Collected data
== Segment start ==
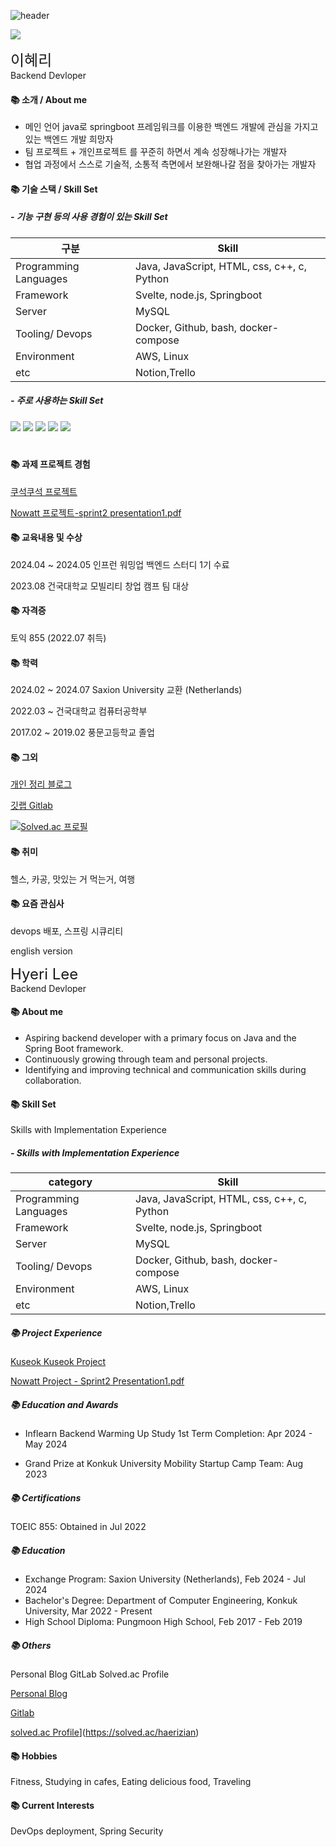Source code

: ![header](https://capsule-render.vercel.app/api?type=wave&color=auto&text=Github%20Hyeri)

<!--horizontal divider(gradiant)-->
<img src="https://user-images.githubusercontent.com/73097560/115834477-dbab4500-a447-11eb-908a-139a6edaec5c.gif">


<span ><font size = "5"> 이혜리 </font> </span>
<br> Backend Devloper

#### 📚 소개 / About me

- 메인 언어 java로 springboot 프레임워크를 이용한 백엔드 개발에 관심을 가지고 있는 백엔드 개발 희망자
- 팀 프로젝트 + 개인프로젝트 를 꾸준히 하면서 계속 성장해나가는 개발자
- 협업 과정에서 스스로 기술적, 소통적 측면에서 보완해나갈 점을 찾아가는 개발자

#### 📚 기술 스택 / Skill Set

##### - 기능 구현 등의 사용 경험이 있는 Skill Set

| 구분 | Skill |
|---|---|
|Programming Languages |Java, JavaScript, HTML, css, c++, c, Python |
|Framework |Svelte, node.js, Springboot| 
| Server | MySQL |
|Tooling/ Devops |Docker, Github, bash, docker-compose |
|Environment |AWS, Linux |
|etc |Notion,Trello|

##### - 주로 사용하는 Skill Set

<img src="https://img.shields.io/badge/spring-6DB33F?style=for-the-badge&logo=spring&logoColor=white">
<img src="https://img.shields.io/badge/github-181717?style=for-the-badge&logo=github&logoColor=white">
<img src="https://img.shields.io/badge/mysql-4479A1?style=for-the-badge&logo=mysql&logoColor=white"> 
<img src="https://img.shields.io/badge/amazonaws-232F3E?style=for-the-badge&logo=amazonaws&logoColor=white"> 
<img src="https://img.shields.io/badge/node.js-339933?style=for-the-badge&logo=Node.js&logoColor=white">

<div align=center><h1> </h1></div>

#### 📚 과제 프로젝트 경험

[쿠석쿠석 프로젝트](https://github.com/KONKUK-MAP-Service/Ku-suk-Ku-suk)

[Nowatt 프로젝트-sprint2 presentation1.pdf](https://github.com/user-attachments/files/16231764/sprint2.presentation1.pdf)


#### 📚 교육내용 및 수상

2024.04 ~ 2024.05 인프런 워밍업 백엔드 스터디 1기 수료

2023.08 건국대학교 모빌리티 창업 캠프 팀 대상 

#### 📚 자격증

토익 855 (2022.07 취득)

#### 📚 학력

2024.02 ~ 2024.07 Saxion University 교환 (Netherlands)

2022.03 ~ 건국대학교 컴퓨터공학부 

2017.02 ~ 2019.02 풍문고등학교 졸업


#### 📚 그외

[개인 정리 블로그](https://im-not-robot-0.tistory.com/)

[깃랩 Gitlab](https://gitlab.com/Hyer11ee)

[![Solved.ac 프로필](http://mazassumnida.wtf/api/v2/generate_badge?boj=haerizian)](https://solved.ac/haerizian)

#### 📚 취미

헬스, 카공, 맛있는 거 먹는거, 여행

#### 📚 요즘 관심사

devops 배포, 스프링 시큐리티




english version




<span ><font size = "5"> Hyeri Lee </font> </span>
<br> Backend Devloper

#### 📚 About me

- Aspiring backend developer with a primary focus on Java and the Spring Boot framework.
- Continuously growing through team and personal projects.
- Identifying and improving technical and communication skills during collaboration.

#### 📚 Skill Set

Skills with Implementation Experience

##### - Skills with Implementation Experience

| category | Skill |
|---|---|
|Programming Languages |Java, JavaScript, HTML, css, c++, c, Python |
|Framework |Svelte, node.js, Springboot| 
| Server | MySQL |
|Tooling/ Devops |Docker, Github, bash, docker-compose |
|Environment |AWS, Linux |
|etc |Notion,Trello|

##### 📚 Project Experience

[Kuseok Kuseok Project](https://github.com/KONKUK-MAP-Service/Ku-suk-Ku-suk)

[Nowatt Project - Sprint2 Presentation1.pdf](https://github.com/user-attachments/files/16231764/sprint2.presentation1.pdf)


##### 📚 Education and Awards

- Inflearn Backend Warming Up Study 1st Term Completion: Apr 2024 - May 2024

- Grand Prize at Konkuk University Mobility Startup Camp Team: Aug 2023

  
##### 📚 Certifications

TOEIC 855: Obtained in Jul 2022


##### 📚 Education

- Exchange Program: Saxion University (Netherlands), Feb 2024 - Jul 2024
- Bachelor's Degree: Department of Computer Engineering, Konkuk University, Mar 2022 - Present
- High School Diploma: Pungmoon High School, Feb 2017 - Feb 2019

  
##### 📚 Others

Personal Blog
GitLab
Solved.ac Profile

[Personal Blog](https://im-not-robot-0.tistory.com/)

[Gitlab](https://gitlab.com/Hyer11ee)

[solved.ac Profile](http://mazassumnida.wtf/api/v2/generate_badge?boj=haerizian)](https://solved.ac/haerizian)


#### 📚 Hobbies

Fitness, Studying in cafes, Eating delicious food, Traveling

#### 📚 Current Interests

DevOps deployment, Spring Security

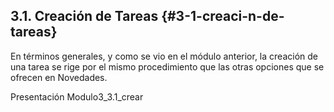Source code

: ## 3.1\. Creación de Tareas {#3-1-creaci-n-de-tareas}

En términos generales, y como se vio en el módulo anterior, la creación de una tarea se rige por el mismo procedimiento que las otras opciones que se ofrecen en Novedades.

Presentación Modulo3_3.1_crear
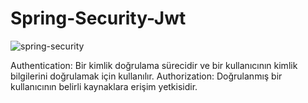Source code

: # Spring-Security-Jwt
![spring-security](https://github.com/KadirAksoy/Spring-Security-Jwt/assets/90133005/2c8d2de6-e641-4571-bb22-504538e17d5f)

Authentication: Bir kimlik doğrulama sürecidir ve bir kullanıcının kimlik bilgilerini doğrulamak için kullanılır.
Authorization: Doğrulanmış bir kullanıcının belirli kaynaklara erişim yetkisidir.
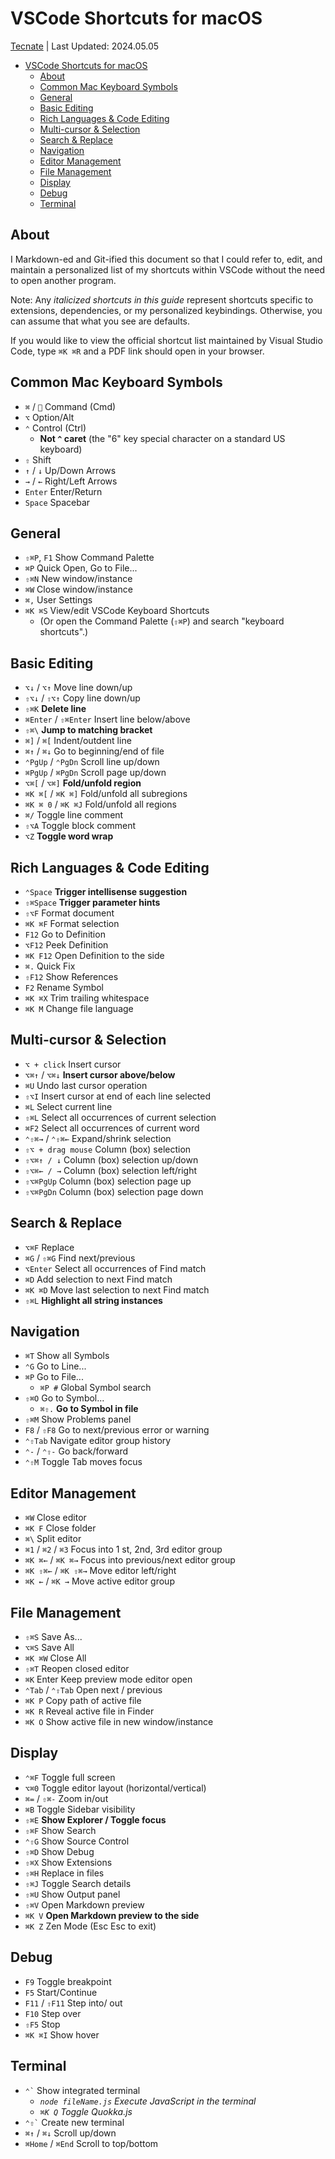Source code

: # VSCode Shortcuts for macOS

<a href="https://tecnate.dev" target="_blank" rel="author">Tecnate</a> | Last Updated: 2024.05.05

-   [VSCode Shortcuts for macOS](#vscode-shortcuts-for-macos)
    -   [About](#about)
    -   [Common Mac Keyboard Symbols](#common-mac-keyboard-symbols)
    -   [General](#general)
    -   [Basic Editing](#basic-editing)
    -   [Rich Languages \& Code Editing](#rich-languages--code-editing)
    -   [Multi-cursor \& Selection](#multi-cursor--selection)
    -   [Search \& Replace](#search--replace)
    -   [Navigation](#navigation)
    -   [Editor Management](#editor-management)
    -   [File Management](#file-management)
    -   [Display](#display)
    -   [Debug](#debug)
    -   [Terminal](#terminal)

## About

I Markdown-ed and Git-ified this document so that I could refer to, edit, and maintain a personalized list of my shortcuts within VSCode without the need to open another program.

Note: Any _italicized shortcuts in this guide_ represent shortcuts specific to extensions, dependencies, or my personalized keybindings. Otherwise, you can assume that what you see are defaults.

If you would like to view the official shortcut list maintained by Visual Studio Code, type `⌘K ⌘R` and a PDF link should open in your browser.

## Common Mac Keyboard Symbols

-   `⌘` / `` Command (Cmd)
-   `⌥` Option/Alt
-   `⌃` Control (Ctrl)
    -   **Not `^` caret** (the "6" key special character on a standard US keyboard)
-   `⇧` Shift
-   `↑` / `↓` Up/Down Arrows
-   `→` / `←` Right/Left Arrows
-   `Enter` Enter/Return
-   `Space` Spacebar

## General

-   `⇧⌘P`, `F1` Show Command Palette
-   `⌘P` Quick Open, Go to File...
-   `⇧⌘N` New window/instance
-   `⌘W` Close window/instance
-   `⌘,` User Settings
-   `⌘K ⌘S` View/edit VSCode Keyboard Shortcuts
    -   (Or open the Command Palette (`⇧⌘P`) and search "keyboard shortcuts".)

## Basic Editing

-   `⌥↓` / `⌥↑` Move line down/up
-   `⇧⌥↓` / `⇧⌥↑` Copy line down/up
-   `⇧⌘K` **Delete line**
-   `⌘Enter` / `⇧⌘Enter` Insert line below/above
-   `⇧⌘\` **Jump to matching bracket**
-   `⌘]` / `⌘[` Indent/outdent line
-   `⌘↑` / `⌘↓` Go to beginning/end of file
-   `⌃PgUp` / `⌃PgDn` Scroll line up/down
-   `⌘PgUp` / `⌘PgDn` Scroll page up/down
-   `⌥⌘[` / `⌥⌘]` **Fold/unfold region**
-   `⌘K ⌘[` / `⌘K ⌘]` Fold/unfold all subregions
-   `⌘K ⌘ 0` / `⌘K ⌘J` Fold/unfold all regions
-   `⌘/` Toggle line comment
-   `⇧⌥A` Toggle block comment
-   `⌥Z` **Toggle word wrap**

## Rich Languages & Code Editing

-   `⌃Space` **Trigger intellisense suggestion**
-   `⇧⌘Space` **Trigger parameter hints**
-   `⇧⌥F` Format document
-   `⌘K ⌘F` Format selection
-   `F12` Go to Definition
-   `⌥F12` Peek Definition
-   `⌘K F12` Open Definition to the side
-   `⌘.` Quick Fix
-   `⇧F12` Show References
-   `F2` Rename Symbol
-   `⌘K ⌘X` Trim trailing whitespace
-   `⌘K M` Change file language

## Multi-cursor & Selection

-   `⌥ + click` Insert cursor
-   `⌥⌘↑` / `⌥⌘↓` **Insert cursor above/below**
-   `⌘U` Undo last cursor operation
-   `⇧⌥I` Insert cursor at end of each line selected
-   `⌘L` Select current line
-   `⇧⌘L` Select all occurrences of current selection
-   `⌘F2` Select all occurrences of current word
-   `⌃⇧⌘→` / `⌃⇧⌘←` Expand/shrink selection
-   `⇧⌥ + drag mouse` Column (box) selection
-   `⇧⌥⌘↑ / ↓` Column (box) selection up/down
-   `⇧⌥⌘← / →` Column (box) selection left/right
-   `⇧⌥⌘PgUp` Column (box) selection page up
-   `⇧⌥⌘PgDn` Column (box) selection page down

## Search & Replace

-   `⌥⌘F` Replace
-   `⌘G` / `⇧⌘G` Find next/previous
-   `⌥Enter` Select all occurrences of Find match
-   `⌘D` Add selection to next Find match
-   `⌘K ⌘D` Move last selection to next Find match
-   `⇧⌘L` **Highlight all string instances**

## Navigation

-   `⌘T` Show all Symbols
-   `⌃G` Go to Line...
-   `⌘P` Go to File...
    -   `⌘P #` Global Symbol search
-   `⇧⌘O` Go to Symbol...
    -   `⌘⇧.` **Go to Symbol in file**
-   `⇧⌘M` Show Problems panel
-   `F8` / `⇧F8` Go to next/previous error or warning
-   `⌃⇧Tab` Navigate editor group history
-   `⌃-` / `⌃⇧-` Go back/forward
-   `⌃⇧M` Toggle Tab moves focus

## Editor Management

-   `⌘W` Close editor
-   `⌘K F` Close folder
-   `⌘\` Split editor
-   `⌘1` / `⌘2` / `⌘3` Focus into 1 st, 2nd, 3rd editor group
-   `⌘K ⌘←` / `⌘K ⌘→` Focus into previous/next editor group
-   `⌘K ⇧⌘←` / `⌘K ⇧⌘→` Move editor left/right
-   `⌘K ←` / `⌘K →` Move active editor group

## File Management

-   `⇧⌘S` Save As...
-   `⌥⌘S` Save All
-   `⌘K ⌘W` Close All
-   `⇧⌘T` Reopen closed editor
-   `⌘K` Enter Keep preview mode editor open
-   `⌃Tab` / `⌃⇧Tab` Open next / previous
-   `⌘K P` Copy path of active file
-   `⌘K R` Reveal active file in Finder
-   `⌘K O` Show active file in new window/instance

## Display

-   `⌃⌘F` Toggle full screen
-   `⌥⌘0` Toggle editor layout (horizontal/vertical)
-   `⌘=` / `⇧⌘-` Zoom in/out
-   `⌘B` Toggle Sidebar visibility
-   `⇧⌘E` **Show Explorer / Toggle focus**
-   `⇧⌘F` Show Search
-   `⌃⇧G` Show Source Control
-   `⇧⌘D` Show Debug
-   `⇧⌘X` Show Extensions
-   `⇧⌘H` Replace in files
-   `⇧⌘J` Toggle Search details
-   `⇧⌘U` Show Output panel
-   `⇧⌘V` Open Markdown preview
-   `⌘K V` **Open Markdown preview to the side**
-   `⌘K Z` Zen Mode (Esc Esc to exit)

## Debug

-   `F9` Toggle breakpoint
-   `F5` Start/Continue
-   `F11` / `⇧F11` Step into/ out
-   `F10` Step over
-   `⇧F5` Stop
-   `⌘K ⌘I` Show hover

## Terminal

-   `` ⌃` `` Show integrated terminal
    -   _`node fileName.js` Execute JavaScript in the terminal_
    -   _`⌘K Q` Toggle Quokka.js_
-   `` ⌃⇧` `` Create new terminal
-   `⌘↑` / `⌘↓` Scroll up/down
-   `⌘Home` / `⌘End` Scroll to top/bottom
== Segment end ==
Your assignment |
The answer must be a single number: the count of lines above that contain "word".

Response box |
2